* [Exercise]: In the material below, transcribe every line from the first through the line holding "damit alle Ereignisse, und", exactly, and stop after that line.

* [Data listing]:
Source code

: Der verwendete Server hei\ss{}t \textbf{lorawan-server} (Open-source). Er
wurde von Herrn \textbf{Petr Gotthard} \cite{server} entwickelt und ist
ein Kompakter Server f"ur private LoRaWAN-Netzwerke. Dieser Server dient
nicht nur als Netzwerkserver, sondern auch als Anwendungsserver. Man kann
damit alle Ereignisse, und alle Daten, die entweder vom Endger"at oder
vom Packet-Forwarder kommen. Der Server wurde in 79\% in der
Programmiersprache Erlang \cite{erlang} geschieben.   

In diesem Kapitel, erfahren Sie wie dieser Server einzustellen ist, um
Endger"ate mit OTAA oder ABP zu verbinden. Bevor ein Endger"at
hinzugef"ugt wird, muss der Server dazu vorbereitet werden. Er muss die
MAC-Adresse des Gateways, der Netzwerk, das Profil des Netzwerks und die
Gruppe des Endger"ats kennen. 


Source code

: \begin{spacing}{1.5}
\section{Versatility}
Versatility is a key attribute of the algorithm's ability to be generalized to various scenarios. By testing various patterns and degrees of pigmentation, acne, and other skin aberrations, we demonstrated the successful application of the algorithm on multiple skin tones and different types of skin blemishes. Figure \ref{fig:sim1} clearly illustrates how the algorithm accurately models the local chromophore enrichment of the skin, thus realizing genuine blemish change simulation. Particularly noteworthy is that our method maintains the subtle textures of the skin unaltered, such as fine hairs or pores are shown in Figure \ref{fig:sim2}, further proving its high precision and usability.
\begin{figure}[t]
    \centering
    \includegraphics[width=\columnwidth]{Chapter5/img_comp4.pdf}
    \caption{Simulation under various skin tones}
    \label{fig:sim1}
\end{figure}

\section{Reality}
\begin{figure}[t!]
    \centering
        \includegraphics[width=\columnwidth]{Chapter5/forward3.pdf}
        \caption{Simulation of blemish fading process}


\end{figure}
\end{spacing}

* [Task answer]:
Source code

: Der verwendete Server hei\ss{}t \textbf{lorawan-server} (Open-source). Er
wurde von Herrn \textbf{Petr Gotthard} \cite{server} entwickelt und ist
ein Kompakter Server f"ur private LoRaWAN-Netzwerke. Dieser Server dient
nicht nur als Netzwerkserver, sondern auch als Anwendungsserver. Man kann
damit alle Ereignisse, und alle Daten, die entweder vom Endger"at oder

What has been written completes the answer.